[WHAT IS EXPECTED]:
An acceptable response holds only the line containing "را کم یا زیاد کرد." and every line after it to the end of the records, each reproduced exactly.

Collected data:
↓
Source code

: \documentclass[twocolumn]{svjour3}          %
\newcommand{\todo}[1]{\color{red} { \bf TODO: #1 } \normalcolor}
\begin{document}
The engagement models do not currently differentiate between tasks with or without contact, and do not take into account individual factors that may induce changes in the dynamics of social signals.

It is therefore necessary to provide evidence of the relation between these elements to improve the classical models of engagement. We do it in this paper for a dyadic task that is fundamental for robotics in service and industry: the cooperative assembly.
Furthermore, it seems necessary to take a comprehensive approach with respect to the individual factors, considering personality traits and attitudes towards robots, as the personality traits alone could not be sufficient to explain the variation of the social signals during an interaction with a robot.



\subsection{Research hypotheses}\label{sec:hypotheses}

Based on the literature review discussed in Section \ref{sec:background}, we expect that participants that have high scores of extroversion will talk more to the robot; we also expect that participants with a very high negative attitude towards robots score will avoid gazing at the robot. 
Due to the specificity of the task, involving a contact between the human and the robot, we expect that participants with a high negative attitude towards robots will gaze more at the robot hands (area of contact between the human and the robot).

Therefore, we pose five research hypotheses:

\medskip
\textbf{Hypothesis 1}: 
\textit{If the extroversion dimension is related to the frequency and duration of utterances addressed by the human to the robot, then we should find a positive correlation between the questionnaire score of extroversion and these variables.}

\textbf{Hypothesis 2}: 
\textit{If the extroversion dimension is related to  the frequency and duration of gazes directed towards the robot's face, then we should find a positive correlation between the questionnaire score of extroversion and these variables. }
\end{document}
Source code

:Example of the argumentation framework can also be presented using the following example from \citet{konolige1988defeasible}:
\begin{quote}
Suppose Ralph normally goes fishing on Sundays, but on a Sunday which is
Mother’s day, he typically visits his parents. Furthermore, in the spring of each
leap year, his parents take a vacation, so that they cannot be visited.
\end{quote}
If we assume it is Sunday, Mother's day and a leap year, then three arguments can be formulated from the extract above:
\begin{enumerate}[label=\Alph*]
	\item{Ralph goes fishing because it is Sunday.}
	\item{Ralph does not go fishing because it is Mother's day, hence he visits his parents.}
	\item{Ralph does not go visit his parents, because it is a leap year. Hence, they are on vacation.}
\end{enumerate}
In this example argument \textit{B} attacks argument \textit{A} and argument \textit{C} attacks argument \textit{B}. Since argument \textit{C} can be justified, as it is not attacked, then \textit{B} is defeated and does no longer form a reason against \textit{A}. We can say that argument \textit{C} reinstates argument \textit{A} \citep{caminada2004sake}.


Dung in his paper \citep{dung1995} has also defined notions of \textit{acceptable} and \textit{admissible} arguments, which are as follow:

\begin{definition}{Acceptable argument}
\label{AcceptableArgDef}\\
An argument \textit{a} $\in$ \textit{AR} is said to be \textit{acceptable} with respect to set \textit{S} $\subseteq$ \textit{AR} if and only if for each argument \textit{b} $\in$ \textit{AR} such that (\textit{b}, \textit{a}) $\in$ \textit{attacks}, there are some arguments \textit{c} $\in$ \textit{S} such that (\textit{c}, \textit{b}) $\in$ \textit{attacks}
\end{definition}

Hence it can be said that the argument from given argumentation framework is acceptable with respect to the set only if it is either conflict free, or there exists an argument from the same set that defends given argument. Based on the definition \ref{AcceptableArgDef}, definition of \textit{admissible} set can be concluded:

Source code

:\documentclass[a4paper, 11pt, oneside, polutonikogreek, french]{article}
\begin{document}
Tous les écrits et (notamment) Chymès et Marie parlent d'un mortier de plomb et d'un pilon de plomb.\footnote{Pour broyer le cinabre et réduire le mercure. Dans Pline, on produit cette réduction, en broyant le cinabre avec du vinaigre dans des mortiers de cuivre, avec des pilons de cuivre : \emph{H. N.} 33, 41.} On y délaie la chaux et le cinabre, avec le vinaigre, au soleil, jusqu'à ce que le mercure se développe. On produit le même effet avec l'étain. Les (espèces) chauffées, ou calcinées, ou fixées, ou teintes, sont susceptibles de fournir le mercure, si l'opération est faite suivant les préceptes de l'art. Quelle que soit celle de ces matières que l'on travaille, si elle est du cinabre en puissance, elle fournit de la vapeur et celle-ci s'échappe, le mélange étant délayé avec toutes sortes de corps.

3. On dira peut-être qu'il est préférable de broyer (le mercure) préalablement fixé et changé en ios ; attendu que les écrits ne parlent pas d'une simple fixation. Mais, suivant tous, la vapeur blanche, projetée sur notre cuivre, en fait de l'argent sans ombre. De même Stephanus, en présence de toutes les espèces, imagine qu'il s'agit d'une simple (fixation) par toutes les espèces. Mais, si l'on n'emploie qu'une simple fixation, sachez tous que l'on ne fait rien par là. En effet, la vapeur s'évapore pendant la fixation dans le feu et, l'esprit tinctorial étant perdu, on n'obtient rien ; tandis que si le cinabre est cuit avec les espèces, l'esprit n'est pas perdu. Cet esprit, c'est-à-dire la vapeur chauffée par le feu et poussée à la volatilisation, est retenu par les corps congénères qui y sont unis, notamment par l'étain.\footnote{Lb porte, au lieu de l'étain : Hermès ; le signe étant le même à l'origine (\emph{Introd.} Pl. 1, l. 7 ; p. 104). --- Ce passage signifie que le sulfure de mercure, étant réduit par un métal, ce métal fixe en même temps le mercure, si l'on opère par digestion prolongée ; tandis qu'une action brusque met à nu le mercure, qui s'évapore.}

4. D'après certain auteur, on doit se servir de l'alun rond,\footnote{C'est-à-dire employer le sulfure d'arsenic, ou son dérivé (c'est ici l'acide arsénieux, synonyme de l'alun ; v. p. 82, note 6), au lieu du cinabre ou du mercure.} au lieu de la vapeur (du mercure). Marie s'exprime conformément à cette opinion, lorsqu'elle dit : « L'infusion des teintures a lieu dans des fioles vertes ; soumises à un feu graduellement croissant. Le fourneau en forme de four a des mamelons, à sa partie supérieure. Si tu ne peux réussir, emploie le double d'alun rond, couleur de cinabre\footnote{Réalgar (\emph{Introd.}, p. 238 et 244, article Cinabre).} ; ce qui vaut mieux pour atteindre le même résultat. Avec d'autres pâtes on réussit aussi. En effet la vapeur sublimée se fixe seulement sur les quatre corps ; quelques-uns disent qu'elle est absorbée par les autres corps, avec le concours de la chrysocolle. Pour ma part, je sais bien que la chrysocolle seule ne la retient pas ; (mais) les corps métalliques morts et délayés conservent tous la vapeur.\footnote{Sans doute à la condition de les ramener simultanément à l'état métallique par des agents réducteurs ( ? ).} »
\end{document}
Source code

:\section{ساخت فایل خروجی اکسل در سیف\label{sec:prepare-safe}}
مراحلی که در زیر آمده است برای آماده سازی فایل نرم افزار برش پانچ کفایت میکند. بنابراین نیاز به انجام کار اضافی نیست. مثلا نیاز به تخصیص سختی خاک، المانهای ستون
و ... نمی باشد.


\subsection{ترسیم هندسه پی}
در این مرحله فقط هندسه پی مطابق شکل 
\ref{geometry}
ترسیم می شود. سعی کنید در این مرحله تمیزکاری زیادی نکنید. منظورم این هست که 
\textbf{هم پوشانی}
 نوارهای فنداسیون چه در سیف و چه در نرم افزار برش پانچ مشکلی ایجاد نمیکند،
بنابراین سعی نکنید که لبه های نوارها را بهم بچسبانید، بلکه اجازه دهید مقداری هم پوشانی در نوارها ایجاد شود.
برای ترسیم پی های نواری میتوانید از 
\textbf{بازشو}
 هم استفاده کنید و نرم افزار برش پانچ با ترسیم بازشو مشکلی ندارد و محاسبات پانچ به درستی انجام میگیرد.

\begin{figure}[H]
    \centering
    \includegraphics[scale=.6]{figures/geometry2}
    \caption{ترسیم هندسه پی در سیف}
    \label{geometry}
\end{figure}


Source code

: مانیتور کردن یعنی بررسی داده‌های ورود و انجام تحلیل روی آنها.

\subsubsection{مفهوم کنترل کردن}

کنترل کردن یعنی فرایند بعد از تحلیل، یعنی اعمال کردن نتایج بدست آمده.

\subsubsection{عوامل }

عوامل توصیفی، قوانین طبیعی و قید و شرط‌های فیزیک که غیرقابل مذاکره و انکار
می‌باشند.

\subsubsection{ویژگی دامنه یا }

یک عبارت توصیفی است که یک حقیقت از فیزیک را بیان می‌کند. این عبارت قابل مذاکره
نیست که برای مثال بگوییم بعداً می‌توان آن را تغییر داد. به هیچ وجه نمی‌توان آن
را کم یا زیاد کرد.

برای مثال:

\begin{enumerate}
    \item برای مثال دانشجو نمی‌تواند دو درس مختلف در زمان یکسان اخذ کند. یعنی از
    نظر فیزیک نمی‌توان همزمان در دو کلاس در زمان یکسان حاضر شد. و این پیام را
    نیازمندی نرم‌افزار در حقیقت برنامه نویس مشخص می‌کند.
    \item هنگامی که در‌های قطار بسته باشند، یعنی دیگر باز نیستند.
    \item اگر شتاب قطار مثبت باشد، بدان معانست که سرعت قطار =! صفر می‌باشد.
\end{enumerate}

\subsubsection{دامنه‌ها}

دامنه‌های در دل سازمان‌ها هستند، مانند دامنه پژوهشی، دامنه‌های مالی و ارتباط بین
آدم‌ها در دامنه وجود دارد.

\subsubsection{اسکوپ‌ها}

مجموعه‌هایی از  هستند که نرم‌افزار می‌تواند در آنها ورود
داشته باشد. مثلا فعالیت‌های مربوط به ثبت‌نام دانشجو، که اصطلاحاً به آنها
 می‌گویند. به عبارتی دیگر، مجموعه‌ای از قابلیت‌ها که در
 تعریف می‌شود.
↑
[WRITTEN RESPONSE]:
را کم یا زیاد کرد.

برای مثال:

\begin{enumerate}
    \item برای مثال دانشجو نمی‌تواند دو درس مختلف در زمان یکسان اخذ کند. یعنی از
    نظر فیزیک نمی‌توان همزمان در دو کلاس در زمان یکسان حاضر شد. و این پیام را
    نیازمندی نرم‌افزار در حقیقت برنامه نویس مشخص می‌کند.
    \item هنگامی که در‌های قطار بسته باشند، یعنی دیگر باز نیستند.
    \item اگر شتاب قطار مثبت باشد، بدان معانست که سرعت قطار =! صفر می‌باشد.
\end{enumerate}

\subsubsection{دامنه‌ها}

دامنه‌های در دل سازمان‌ها هستند، مانند دامنه پژوهشی، دامنه‌های مالی و ارتباط بین
آدم‌ها در دامنه وجود دارد.

\subsubsection{اسکوپ‌ها}

مجموعه‌هایی از  هستند که نرم‌افزار می‌تواند در آنها ورود
داشته باشد. مثلا فعالیت‌های مربوط به ثبت‌نام دانشجو، که اصطلاحاً به آنها
 می‌گویند. به عبارتی دیگر، مجموعه‌ای از قابلیت‌ها که در
 تعریف می‌شود.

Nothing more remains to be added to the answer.